═════ INPUT FOR THIS TASK ═════

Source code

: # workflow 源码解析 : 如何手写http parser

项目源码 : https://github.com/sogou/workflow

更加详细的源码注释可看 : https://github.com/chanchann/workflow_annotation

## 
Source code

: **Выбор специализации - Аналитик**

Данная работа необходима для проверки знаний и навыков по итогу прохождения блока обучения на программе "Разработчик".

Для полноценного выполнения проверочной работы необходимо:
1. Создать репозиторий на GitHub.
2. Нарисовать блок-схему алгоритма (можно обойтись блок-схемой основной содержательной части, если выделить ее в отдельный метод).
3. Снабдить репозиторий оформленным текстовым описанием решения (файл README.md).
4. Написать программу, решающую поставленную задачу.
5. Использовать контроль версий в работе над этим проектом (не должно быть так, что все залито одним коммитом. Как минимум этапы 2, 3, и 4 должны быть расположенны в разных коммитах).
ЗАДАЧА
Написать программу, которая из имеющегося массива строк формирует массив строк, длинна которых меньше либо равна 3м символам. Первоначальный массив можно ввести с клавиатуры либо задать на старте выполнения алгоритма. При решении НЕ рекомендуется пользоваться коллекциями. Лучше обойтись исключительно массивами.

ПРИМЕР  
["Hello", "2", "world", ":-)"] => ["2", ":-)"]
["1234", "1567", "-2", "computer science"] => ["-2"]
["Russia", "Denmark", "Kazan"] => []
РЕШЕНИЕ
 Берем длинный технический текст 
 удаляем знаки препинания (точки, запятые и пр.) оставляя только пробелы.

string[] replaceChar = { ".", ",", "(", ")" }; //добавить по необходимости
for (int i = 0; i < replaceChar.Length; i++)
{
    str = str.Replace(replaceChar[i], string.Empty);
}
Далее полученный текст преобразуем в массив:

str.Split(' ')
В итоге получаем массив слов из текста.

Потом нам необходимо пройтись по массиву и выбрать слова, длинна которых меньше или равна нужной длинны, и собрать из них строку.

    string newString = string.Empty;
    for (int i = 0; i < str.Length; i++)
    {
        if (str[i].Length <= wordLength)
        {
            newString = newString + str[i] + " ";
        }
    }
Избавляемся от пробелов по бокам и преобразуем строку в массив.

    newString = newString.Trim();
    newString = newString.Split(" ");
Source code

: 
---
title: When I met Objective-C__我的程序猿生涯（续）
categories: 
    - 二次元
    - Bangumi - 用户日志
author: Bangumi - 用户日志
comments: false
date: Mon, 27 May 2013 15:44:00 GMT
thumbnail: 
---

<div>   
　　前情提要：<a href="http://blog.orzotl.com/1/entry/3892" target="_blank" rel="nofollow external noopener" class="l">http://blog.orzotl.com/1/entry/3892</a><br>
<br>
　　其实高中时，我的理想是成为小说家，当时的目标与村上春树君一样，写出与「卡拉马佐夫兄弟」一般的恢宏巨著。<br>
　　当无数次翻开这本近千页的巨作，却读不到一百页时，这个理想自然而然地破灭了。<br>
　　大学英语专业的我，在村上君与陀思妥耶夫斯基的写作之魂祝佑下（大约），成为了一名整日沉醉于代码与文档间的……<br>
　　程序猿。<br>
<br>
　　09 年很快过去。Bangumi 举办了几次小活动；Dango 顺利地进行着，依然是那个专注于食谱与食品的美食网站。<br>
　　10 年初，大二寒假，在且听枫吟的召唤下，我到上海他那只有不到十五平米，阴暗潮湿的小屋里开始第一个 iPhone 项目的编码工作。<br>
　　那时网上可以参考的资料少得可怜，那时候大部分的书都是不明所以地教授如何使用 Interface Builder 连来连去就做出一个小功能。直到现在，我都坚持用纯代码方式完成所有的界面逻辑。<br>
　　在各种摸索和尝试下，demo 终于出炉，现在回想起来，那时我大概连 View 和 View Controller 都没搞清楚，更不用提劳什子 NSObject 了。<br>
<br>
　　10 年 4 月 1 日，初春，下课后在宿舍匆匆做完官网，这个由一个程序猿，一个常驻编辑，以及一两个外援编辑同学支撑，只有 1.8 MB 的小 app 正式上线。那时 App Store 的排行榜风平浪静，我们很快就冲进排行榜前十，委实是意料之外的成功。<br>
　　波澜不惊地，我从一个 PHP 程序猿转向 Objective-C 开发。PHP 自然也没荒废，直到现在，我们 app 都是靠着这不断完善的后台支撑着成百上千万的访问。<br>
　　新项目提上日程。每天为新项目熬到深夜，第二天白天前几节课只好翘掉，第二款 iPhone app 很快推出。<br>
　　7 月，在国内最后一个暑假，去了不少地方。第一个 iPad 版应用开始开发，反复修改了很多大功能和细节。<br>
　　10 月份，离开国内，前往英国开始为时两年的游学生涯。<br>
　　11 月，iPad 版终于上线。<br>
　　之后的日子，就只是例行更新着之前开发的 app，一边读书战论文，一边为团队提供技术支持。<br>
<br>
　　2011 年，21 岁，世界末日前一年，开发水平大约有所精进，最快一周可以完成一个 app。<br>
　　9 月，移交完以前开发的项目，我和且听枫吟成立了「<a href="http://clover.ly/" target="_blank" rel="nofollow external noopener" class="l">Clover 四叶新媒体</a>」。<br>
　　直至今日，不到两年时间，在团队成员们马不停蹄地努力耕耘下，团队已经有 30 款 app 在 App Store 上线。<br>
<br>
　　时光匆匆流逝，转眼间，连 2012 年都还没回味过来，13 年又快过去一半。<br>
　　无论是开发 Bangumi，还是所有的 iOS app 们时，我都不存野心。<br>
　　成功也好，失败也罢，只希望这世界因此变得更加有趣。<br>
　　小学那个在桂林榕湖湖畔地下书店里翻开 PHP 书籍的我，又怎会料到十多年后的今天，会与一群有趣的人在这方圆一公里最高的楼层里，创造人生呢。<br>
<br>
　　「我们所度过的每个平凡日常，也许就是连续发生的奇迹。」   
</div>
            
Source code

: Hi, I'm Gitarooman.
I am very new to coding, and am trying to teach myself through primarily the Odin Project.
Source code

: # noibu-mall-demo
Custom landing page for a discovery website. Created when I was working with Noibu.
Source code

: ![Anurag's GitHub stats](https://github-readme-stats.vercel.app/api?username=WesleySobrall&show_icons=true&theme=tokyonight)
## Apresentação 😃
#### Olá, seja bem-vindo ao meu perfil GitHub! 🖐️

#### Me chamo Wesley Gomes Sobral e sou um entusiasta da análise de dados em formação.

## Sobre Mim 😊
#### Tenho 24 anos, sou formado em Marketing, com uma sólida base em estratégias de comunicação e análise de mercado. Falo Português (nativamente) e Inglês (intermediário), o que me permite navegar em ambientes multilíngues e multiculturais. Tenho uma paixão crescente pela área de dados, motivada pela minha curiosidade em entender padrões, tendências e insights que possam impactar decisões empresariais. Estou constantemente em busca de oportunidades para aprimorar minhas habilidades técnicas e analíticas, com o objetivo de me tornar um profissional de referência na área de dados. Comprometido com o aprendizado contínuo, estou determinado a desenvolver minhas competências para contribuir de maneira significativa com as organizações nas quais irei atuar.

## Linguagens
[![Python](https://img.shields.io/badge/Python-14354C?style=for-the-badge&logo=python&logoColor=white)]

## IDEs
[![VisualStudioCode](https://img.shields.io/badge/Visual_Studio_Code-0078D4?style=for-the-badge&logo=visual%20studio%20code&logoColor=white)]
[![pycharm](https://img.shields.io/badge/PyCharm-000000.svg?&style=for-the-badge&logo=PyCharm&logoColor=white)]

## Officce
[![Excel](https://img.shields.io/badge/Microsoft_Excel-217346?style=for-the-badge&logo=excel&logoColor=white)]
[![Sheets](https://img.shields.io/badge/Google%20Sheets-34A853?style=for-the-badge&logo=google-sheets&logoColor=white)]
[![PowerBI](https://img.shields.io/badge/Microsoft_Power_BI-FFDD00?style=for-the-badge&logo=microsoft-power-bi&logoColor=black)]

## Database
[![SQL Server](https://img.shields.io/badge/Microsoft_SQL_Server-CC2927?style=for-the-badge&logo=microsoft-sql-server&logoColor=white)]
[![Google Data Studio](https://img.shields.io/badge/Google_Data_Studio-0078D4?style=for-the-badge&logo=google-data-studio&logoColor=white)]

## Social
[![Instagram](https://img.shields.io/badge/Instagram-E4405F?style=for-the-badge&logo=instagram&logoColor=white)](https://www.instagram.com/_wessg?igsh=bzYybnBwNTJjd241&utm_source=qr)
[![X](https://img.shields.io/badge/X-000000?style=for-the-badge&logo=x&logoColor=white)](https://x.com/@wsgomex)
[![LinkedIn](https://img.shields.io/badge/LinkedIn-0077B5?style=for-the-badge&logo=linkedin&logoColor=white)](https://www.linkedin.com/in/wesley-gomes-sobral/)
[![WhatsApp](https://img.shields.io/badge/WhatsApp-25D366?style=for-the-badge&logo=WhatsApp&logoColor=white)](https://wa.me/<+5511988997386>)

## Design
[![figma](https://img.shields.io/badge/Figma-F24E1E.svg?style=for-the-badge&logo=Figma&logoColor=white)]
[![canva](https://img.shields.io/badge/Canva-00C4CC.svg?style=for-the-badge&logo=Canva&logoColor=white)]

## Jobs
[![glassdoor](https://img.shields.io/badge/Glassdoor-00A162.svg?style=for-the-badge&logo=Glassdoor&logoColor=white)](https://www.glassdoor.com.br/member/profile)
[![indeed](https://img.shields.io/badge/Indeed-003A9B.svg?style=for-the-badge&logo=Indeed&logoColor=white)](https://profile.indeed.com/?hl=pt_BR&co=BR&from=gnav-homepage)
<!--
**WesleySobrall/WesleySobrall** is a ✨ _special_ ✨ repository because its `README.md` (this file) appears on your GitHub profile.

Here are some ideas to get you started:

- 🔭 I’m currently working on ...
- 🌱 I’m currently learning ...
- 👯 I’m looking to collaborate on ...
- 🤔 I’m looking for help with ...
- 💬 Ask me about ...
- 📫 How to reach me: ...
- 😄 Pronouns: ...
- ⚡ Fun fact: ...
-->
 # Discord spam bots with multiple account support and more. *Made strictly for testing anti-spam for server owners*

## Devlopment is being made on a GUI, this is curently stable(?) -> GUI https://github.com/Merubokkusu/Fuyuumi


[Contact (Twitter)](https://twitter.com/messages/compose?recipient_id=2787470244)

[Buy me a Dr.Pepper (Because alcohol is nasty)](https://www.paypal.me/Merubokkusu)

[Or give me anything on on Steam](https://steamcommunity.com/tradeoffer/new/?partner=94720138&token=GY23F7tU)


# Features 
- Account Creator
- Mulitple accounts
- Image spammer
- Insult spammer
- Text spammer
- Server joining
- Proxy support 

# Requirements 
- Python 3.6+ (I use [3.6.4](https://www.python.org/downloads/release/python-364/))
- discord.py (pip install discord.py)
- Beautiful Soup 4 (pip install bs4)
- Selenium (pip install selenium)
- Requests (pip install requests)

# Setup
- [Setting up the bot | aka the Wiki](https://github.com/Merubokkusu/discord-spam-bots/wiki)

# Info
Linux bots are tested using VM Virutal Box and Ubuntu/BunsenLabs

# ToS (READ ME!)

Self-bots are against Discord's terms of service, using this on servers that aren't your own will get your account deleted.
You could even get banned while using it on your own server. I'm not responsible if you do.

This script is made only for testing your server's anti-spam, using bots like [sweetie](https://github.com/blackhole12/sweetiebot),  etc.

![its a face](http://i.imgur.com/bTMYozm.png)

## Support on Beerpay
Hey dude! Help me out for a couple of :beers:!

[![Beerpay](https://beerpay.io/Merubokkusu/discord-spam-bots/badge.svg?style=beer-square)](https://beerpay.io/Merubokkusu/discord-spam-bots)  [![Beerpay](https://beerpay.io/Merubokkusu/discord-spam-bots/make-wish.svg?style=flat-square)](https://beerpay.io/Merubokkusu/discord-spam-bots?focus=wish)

═════

Show each line of the listing that holds the string "直到现在".

　　那时网上可以参考的资料少得可怜，那时候大部分的书都是不明所以地教授如何使用 Interface Builder 连来连去就做出一个小功能。直到现在，我都坚持用纯代码方式完成所有的界面逻辑。<br>
　　波澜不惊地，我从一个 PHP 程序猿转向 Objective-C 开发。PHP 自然也没荒废，直到现在，我们 app 都是靠着这不断完善的后台支撑着成百上千万的访问。<br>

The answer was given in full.